Odd isn’t that? This value that you might rate highly in friend was held as low regard by the New Critics, who likely thought it common and unremarkable. A Millay poem typically says exactly what it means, right out. There may be images, but they might not pass Imagist muster. They aren’t stark omens whose meaning is felt and then deciphered, they may be more like the illustrative images the Imagists wanted to leave behind. Millay’s all tell and too little show for them.
And Millay’s language often seems stuck in the 19th Century too. Some lyrical poets like Yeats and Frost adopted Modernist tropes and were able to make their rhymed and metrical poems sound more like contemporary speech. Millay sometimes seemed to be reading from a somewhat musty library book when composing her poems.
The most extended image in “Sonnet 43” is a bare winter tree, which could be a borrowed image, or a homage, and I choose to manifest the later in this performance.
Can our modern (post-modern) age free up some respect for Edna St. Vincent Millay? I think so. With contemporary poets, we now sometimes value plainspokenness. And the cluster of things that Millay spoke plainly and honestly about include love, sex, and desire.
This sonnet was published in 1920, it’s nearing a century old. If we slide over some of the 19th Century “poetic diction” (something I found easy enough to do when performing this) it’s as honest and as nuanced report on the state of a heart as anything written then or now.

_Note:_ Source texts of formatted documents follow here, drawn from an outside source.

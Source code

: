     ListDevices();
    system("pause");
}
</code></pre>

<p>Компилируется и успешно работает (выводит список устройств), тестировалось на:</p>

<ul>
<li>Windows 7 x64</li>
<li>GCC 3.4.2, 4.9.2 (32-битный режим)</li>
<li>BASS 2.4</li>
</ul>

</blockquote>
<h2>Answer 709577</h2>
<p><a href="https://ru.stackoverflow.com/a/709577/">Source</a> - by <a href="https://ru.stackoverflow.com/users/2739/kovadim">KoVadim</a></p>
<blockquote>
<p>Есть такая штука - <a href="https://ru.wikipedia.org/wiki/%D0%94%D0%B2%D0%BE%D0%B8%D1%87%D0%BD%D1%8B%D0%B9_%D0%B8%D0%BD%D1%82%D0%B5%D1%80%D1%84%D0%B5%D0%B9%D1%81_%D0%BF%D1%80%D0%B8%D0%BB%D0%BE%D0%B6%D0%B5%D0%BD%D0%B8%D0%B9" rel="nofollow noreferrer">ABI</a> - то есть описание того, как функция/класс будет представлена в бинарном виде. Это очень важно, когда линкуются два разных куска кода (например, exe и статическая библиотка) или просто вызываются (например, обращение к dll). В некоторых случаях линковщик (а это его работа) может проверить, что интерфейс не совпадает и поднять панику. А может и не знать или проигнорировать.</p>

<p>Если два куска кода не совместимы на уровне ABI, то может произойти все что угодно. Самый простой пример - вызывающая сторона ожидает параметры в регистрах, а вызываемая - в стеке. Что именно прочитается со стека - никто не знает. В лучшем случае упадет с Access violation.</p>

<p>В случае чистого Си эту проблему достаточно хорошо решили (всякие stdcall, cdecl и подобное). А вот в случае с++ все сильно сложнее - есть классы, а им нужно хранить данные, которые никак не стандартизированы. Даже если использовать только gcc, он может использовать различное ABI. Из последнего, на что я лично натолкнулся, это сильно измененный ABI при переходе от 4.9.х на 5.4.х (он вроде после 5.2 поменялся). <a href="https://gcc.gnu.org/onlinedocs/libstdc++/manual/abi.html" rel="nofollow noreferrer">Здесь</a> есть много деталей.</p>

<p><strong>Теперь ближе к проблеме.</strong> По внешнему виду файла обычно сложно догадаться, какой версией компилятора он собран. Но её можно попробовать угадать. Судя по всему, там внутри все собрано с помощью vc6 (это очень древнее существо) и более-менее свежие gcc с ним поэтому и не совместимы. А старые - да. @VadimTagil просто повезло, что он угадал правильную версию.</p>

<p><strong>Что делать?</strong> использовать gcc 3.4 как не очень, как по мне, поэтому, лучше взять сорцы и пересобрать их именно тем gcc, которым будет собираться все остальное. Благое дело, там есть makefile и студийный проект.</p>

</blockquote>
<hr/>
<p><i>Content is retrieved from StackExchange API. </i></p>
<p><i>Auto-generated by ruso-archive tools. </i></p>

And if one must have ambiguities for art’s sake, honesty can contain that too. Some read this poem as bitter, or a lonely-hearts club statement, or as regret for a life that Millay’s time would’ve called promiscuous. That’s not how I understood it to perform it. I think the speaker is recalling an active love life they rather enjoyed. They reveal themselves (honestly) as something of a sensualist. As the Petrarchan sonnet wraps up its octet, the speaker allows a touch of regret about those lovers who turned to the speaker at midnight “with a cry.” What did the speaker offer them? I think the closing lines say some “summer,” a summer that “sang in me”—that is, that summer is not something the speaker intentionally gave or offered, and the speaker doubts that the muses of that summer offering will still speak through her. William Carlos Williams—unlike Millay, following all the Imagist rules—touches also on the caprices of summer and fulfilled desires in “It Is a Small Plant,” but some are more accustomed to a male author speaking ambiguously about the honest incursions and boundaries of desire.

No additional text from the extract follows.